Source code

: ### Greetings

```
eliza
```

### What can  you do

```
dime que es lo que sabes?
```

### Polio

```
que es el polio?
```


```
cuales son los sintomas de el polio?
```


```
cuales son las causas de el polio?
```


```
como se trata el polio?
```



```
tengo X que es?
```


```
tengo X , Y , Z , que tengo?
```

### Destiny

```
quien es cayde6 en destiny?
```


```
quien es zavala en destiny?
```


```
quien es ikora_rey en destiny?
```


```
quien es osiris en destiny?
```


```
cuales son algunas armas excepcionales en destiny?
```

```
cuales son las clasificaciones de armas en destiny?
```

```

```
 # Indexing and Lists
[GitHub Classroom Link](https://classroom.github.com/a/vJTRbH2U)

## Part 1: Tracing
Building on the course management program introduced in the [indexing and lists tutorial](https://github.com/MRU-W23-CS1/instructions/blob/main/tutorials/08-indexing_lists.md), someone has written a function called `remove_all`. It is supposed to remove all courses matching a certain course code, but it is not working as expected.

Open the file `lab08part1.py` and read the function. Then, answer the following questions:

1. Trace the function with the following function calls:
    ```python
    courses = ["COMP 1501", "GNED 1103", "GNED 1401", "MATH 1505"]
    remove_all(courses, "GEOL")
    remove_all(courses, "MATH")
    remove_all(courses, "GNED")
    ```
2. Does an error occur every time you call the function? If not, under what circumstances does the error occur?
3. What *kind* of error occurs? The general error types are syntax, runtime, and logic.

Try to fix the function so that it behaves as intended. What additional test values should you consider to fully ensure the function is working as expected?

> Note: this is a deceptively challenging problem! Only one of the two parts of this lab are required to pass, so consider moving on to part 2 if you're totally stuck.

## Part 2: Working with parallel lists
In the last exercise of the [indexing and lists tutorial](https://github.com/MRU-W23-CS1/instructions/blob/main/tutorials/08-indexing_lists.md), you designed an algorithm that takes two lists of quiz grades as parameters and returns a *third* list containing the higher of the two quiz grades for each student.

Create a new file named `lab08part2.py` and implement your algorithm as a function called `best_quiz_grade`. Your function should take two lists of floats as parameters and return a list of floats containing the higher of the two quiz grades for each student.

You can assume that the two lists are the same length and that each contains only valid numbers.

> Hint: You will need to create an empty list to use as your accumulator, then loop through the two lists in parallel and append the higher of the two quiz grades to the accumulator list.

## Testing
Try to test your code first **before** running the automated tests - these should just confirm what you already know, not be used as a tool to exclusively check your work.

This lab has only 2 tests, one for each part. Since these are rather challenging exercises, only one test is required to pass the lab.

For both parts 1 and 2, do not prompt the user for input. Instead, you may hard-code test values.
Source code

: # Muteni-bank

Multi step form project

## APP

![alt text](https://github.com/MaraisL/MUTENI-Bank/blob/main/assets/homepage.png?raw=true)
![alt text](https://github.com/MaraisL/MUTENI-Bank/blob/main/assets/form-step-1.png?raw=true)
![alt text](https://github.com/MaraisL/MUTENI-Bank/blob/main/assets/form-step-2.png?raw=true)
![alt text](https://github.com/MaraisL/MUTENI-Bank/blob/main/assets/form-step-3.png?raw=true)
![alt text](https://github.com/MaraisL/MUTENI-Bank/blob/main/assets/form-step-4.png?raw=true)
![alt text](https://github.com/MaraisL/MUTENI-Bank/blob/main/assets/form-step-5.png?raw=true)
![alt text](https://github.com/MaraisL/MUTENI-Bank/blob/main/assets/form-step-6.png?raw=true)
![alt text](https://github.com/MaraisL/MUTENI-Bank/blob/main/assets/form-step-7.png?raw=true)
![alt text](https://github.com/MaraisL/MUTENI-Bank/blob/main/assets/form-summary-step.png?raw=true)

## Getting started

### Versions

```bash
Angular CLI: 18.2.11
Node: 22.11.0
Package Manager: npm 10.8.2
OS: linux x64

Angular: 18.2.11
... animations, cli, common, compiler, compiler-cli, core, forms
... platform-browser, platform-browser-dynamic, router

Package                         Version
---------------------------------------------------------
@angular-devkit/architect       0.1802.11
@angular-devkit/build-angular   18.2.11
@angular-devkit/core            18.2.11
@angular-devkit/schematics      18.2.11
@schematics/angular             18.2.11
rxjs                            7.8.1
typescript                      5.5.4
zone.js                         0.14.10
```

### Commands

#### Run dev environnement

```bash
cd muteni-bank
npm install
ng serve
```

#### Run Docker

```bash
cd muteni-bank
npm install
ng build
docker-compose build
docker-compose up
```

### Exercise goal
Filter the records down to the lines that contain the string "tutorials", and copy those lines.

### Answer space
Building on the course management program introduced in the [indexing and lists tutorial](https://github.com/MRU-W23-CS1/instructions/blob/main/tutorials/08-indexing_lists.md), someone has written a function called `remove_all`. It is supposed to remove all courses matching a certain course code, but it is not working as expected.
In the last exercise of the [indexing and lists tutorial](https://github.com/MRU-W23-CS1/instructions/blob/main/tutorials/08-indexing_lists.md), you designed an algorithm that takes two lists of quiz grades as parameters and returns a *third* list containing the higher of the two quiz grades for each student.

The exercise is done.